--- START ---
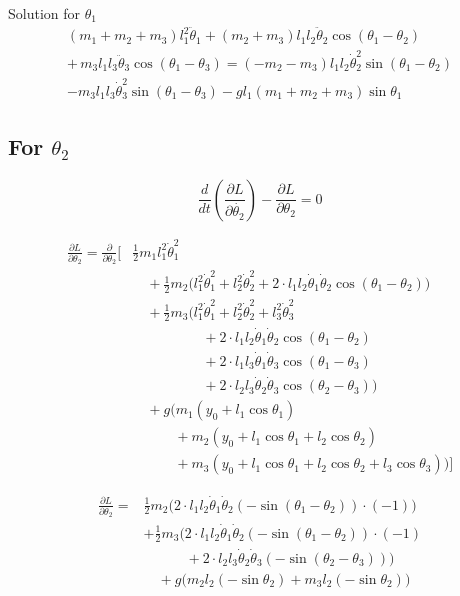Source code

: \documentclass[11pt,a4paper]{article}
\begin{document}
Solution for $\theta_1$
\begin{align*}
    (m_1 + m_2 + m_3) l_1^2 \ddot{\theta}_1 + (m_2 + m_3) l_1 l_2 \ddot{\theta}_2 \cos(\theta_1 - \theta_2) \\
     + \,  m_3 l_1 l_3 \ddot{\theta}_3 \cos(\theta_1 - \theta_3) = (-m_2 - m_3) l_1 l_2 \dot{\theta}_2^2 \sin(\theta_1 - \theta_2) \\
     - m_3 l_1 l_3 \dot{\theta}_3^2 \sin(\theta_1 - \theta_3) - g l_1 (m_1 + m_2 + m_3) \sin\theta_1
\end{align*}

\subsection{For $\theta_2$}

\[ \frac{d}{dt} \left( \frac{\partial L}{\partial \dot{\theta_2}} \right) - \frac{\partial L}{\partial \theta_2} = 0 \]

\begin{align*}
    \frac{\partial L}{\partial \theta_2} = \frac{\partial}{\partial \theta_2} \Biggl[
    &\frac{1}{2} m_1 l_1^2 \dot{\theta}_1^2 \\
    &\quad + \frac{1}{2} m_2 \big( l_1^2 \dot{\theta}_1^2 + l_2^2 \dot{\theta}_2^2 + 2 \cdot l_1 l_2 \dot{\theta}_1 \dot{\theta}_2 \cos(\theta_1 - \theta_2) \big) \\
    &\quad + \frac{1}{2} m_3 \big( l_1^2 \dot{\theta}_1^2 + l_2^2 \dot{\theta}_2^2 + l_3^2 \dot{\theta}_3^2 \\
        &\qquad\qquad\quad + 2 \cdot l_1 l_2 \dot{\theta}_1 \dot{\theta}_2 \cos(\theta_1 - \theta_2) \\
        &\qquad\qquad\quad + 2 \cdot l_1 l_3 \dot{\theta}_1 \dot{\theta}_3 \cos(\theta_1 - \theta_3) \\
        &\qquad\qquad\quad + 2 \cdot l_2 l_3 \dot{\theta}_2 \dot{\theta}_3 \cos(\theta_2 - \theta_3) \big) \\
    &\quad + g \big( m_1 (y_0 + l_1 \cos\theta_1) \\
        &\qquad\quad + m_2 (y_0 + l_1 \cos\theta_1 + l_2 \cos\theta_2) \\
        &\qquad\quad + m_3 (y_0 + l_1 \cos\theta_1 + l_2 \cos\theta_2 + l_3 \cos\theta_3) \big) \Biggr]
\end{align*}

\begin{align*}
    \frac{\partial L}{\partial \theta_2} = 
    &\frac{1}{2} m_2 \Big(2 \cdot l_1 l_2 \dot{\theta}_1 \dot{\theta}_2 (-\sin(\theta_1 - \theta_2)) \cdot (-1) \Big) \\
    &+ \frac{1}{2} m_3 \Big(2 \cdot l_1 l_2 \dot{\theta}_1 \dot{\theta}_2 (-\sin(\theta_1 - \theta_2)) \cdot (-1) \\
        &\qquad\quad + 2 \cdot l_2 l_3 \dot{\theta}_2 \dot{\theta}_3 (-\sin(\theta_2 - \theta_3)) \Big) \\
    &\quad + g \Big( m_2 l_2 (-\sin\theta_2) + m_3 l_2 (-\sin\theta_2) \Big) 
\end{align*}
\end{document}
--- END ---
**WHAT TO PRODUCE**
Give an exact copy of the data, and omit any pictures it holds.

**ANSWER SECTION**
Source code

: \documentclass[11pt,a4paper]{article}
\begin{document}
Solution for $\theta_1$
\begin{align*}
    (m_1 + m_2 + m_3) l_1^2 \ddot{\theta}_1 + (m_2 + m_3) l_1 l_2 \ddot{\theta}_2 \cos(\theta_1 - \theta_2) \\
     + \,  m_3 l_1 l_3 \ddot{\theta}_3 \cos(\theta_1 - \theta_3) = (-m_2 - m_3) l_1 l_2 \dot{\theta}_2^2 \sin(\theta_1 - \theta_2) \\
     - m_3 l_1 l_3 \dot{\theta}_3^2 \sin(\theta_1 - \theta_3) - g l_1 (m_1 + m_2 + m_3) \sin\theta_1
\end{align*}

\subsection{For $\theta_2$}

\[ \frac{d}{dt} \left( \frac{\partial L}{\partial \dot{\theta_2}} \right) - \frac{\partial L}{\partial \theta_2} = 0 \]

\begin{align*}
    \frac{\partial L}{\partial \theta_2} = \frac{\partial}{\partial \theta_2} \Biggl[
    &\frac{1}{2} m_1 l_1^2 \dot{\theta}_1^2 \\
    &\quad + \frac{1}{2} m_2 \big( l_1^2 \dot{\theta}_1^2 + l_2^2 \dot{\theta}_2^2 + 2 \cdot l_1 l_2 \dot{\theta}_1 \dot{\theta}_2 \cos(\theta_1 - \theta_2) \big) \\
    &\quad + \frac{1}{2} m_3 \big( l_1^2 \dot{\theta}_1^2 + l_2^2 \dot{\theta}_2^2 + l_3^2 \dot{\theta}_3^2 \\
        &\qquad\qquad\quad + 2 \cdot l_1 l_2 \dot{\theta}_1 \dot{\theta}_2 \cos(\theta_1 - \theta_2) \\
        &\qquad\qquad\quad + 2 \cdot l_1 l_3 \dot{\theta}_1 \dot{\theta}_3 \cos(\theta_1 - \theta_3) \\
        &\qquad\qquad\quad + 2 \cdot l_2 l_3 \dot{\theta}_2 \dot{\theta}_3 \cos(\theta_2 - \theta_3) \big) \\
    &\quad + g \big( m_1 (y_0 + l_1 \cos\theta_1) \\
        &\qquad\quad + m_2 (y_0 + l_1 \cos\theta_1 + l_2 \cos\theta_2) \\
        &\qquad\quad + m_3 (y_0 + l_1 \cos\theta_1 + l_2 \cos\theta_2 + l_3 \cos\theta_3) \big) \Biggr]
\end{align*}

\begin{align*}
    \frac{\partial L}{\partial \theta_2} = 
    &\frac{1}{2} m_2 \Big(2 \cdot l_1 l_2 \dot{\theta}_1 \dot{\theta}_2 (-\sin(\theta_1 - \theta_2)) \cdot (-1) \Big) \\
    &+ \frac{1}{2} m_3 \Big(2 \cdot l_1 l_2 \dot{\theta}_1 \dot{\theta}_2 (-\sin(\theta_1 - \theta_2)) \cdot (-1) \\
        &\qquad\quad + 2 \cdot l_2 l_3 \dot{\theta}_2 \dot{\theta}_3 (-\sin(\theta_2 - \theta_3)) \Big) \\
    &\quad + g \Big( m_2 l_2 (-\sin\theta_2) + m_3 l_2 (-\sin\theta_2) \Big) 
\end{align*}
\end{document}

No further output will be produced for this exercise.